According to behavioral science researchers Sendhil Mullainathan and Eldar Shafir, financial scarcity forces people to become experts at making a dollar stretch further. As a result, poor people tend to make more rational economic decisions.

Here’s how a lack of money affects economic decision-making.

Using Scarce Money Efficiently

In their book Scarcity, Mullainathan and Shafir explain that poor people tend to make more rational economic decisions because scarcity forces them to make every dollar count. With each purchase, they have to consider what else they’ll have to give up to cover the cost. On the other hand, when we have enough money that we don’t have to analyze every dollar spent, we’re more susceptible to biases and inconsistencies. 

(Shortform note: Although the authors don’t explicitly mention this nuance, their argument here only seems to apply to economic decision-making with short-term consequences, like buying a cheaper item in a grocery store, which results in immediate savings. Later, the authors argue that poor people make worse economic decisions in situations where there are long-term consequences to consider, like taking out loans.)

For example, wealthy people (those who don’t experience scarcity when it comes to money) are more susceptible to relativity bias. This is the phenomenon where someone is willing to go out of their way to save $5 on a $20 purchase, but not willing to do so to save $5 on a $100 purchase. The savings are the same in both situations, but the lower relative savings as a proportion of the total cost makes wealthier people feel like it’s not worth the effort. 

(Shortform note: Relativity bias causes people to make irrational economic decisions in many different types of scenarios where we assess how good a deal is based on comparisons. In Predictably Irrational, Dan Ariely explains that retailers often take advantage of this tendency by presenting a decoy product with a much higher price than another similar product. By comparison, the cheaper product is much more appealing to customers, regardless of its actual value.)

Mullainathan and Shafir write that poor people are also more aware of the prices they’re paying, they’re conscious of when they save or lose money by buying a larger volume, and they’re more likely to factor in the opportunity cost of an activity (what you lose by not doing something different). For example, they’re more likely to be aware that commuting a long distance to purchase an item on sale may not be worth the time they could spend doing other things, like working, if they purchase it somewhere closer.

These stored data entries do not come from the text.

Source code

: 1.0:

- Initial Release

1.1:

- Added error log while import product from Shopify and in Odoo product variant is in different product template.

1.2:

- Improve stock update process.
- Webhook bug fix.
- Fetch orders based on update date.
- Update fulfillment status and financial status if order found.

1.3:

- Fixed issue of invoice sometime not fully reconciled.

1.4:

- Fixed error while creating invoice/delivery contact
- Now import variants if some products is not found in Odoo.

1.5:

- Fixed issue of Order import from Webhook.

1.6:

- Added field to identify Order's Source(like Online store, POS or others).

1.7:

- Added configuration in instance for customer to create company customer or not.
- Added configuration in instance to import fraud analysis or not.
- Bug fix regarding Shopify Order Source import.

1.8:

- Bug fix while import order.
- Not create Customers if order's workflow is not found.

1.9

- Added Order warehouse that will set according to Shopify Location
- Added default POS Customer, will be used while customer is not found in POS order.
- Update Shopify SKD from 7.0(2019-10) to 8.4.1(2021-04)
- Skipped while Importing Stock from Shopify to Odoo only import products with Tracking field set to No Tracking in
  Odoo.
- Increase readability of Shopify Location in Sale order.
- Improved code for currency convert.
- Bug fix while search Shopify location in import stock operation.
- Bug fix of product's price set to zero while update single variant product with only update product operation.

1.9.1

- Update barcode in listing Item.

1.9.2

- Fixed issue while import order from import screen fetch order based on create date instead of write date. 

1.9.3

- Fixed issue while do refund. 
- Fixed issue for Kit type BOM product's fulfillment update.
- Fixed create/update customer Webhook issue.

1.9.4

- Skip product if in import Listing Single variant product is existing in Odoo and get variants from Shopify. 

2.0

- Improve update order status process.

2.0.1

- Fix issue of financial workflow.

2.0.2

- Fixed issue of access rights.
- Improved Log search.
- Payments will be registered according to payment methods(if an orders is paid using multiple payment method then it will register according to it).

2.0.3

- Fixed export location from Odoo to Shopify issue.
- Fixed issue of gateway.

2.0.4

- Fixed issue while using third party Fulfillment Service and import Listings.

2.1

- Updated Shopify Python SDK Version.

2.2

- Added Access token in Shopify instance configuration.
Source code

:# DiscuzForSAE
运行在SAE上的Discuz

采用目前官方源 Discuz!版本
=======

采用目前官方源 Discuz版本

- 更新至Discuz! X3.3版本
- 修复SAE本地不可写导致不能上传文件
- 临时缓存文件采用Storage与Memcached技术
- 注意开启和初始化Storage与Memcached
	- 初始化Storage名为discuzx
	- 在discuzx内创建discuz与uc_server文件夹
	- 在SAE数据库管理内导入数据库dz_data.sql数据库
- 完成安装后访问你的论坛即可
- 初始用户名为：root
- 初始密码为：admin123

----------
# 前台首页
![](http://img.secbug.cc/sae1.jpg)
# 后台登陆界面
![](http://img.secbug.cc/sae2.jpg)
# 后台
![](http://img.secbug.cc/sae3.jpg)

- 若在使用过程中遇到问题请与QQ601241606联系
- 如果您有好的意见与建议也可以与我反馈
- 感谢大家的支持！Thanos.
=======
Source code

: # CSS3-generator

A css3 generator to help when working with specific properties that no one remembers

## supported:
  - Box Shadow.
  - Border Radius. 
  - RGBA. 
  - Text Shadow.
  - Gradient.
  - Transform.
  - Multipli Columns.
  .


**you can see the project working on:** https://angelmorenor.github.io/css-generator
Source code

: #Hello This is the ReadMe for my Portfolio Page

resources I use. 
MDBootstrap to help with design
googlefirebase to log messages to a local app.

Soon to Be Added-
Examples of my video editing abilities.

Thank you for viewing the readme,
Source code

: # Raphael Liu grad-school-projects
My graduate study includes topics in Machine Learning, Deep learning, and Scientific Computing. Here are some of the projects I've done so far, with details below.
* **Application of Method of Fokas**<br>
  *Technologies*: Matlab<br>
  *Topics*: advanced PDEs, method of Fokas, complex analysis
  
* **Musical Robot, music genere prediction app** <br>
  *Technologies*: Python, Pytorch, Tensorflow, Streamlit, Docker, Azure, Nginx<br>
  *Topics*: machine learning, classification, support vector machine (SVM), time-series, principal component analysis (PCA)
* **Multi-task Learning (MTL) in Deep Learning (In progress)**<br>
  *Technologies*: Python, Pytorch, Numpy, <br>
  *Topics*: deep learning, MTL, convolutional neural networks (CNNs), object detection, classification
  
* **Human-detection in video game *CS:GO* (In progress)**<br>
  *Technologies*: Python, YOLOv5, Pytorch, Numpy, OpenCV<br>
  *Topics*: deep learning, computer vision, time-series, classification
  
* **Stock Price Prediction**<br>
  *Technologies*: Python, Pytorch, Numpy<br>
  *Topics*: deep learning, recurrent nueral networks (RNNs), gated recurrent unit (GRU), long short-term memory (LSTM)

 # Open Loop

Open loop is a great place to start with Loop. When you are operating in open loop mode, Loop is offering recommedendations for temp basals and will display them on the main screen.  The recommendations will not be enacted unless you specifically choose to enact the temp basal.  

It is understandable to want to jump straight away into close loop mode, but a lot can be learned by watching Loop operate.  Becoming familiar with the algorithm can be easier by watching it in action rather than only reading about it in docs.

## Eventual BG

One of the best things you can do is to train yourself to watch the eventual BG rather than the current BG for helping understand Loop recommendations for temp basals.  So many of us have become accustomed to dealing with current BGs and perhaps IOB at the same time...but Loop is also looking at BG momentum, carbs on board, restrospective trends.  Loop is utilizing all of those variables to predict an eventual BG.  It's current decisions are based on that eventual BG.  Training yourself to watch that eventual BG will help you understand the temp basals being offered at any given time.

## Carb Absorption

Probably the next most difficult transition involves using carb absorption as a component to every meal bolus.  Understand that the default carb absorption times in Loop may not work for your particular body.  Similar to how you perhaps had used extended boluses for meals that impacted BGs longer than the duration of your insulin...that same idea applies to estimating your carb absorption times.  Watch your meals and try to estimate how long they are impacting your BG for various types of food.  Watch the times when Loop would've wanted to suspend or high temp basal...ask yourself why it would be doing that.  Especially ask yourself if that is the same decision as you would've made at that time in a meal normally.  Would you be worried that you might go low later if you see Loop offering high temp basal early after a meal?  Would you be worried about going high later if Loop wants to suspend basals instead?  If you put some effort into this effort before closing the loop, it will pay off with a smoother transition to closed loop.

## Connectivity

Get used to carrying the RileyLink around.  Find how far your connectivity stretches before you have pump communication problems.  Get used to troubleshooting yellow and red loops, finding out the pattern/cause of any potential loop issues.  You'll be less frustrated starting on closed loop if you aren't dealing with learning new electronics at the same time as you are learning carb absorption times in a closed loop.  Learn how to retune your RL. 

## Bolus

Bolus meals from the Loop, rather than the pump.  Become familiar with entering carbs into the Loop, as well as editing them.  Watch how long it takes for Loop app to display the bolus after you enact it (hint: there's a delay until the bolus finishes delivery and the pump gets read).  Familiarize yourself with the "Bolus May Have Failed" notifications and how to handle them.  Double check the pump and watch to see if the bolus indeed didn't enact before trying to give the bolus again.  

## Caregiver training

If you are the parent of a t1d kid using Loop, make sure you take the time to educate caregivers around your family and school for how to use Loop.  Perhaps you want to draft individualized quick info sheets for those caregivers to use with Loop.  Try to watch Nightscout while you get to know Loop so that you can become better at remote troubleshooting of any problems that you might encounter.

(Shortform note: Contrary to the authors’ research, one study showed that people of all income levels tend to neglect opportunity costs. However, the researchers noted that aspects of the study design may have skewed the data. For example, the participants may not have been poor enough for there to be a significant difference in the groups. Furthermore, the study involved a hypothetical situation that may have caused low-income people to neglect the opportunity cost more than they would in a real-life scenario.)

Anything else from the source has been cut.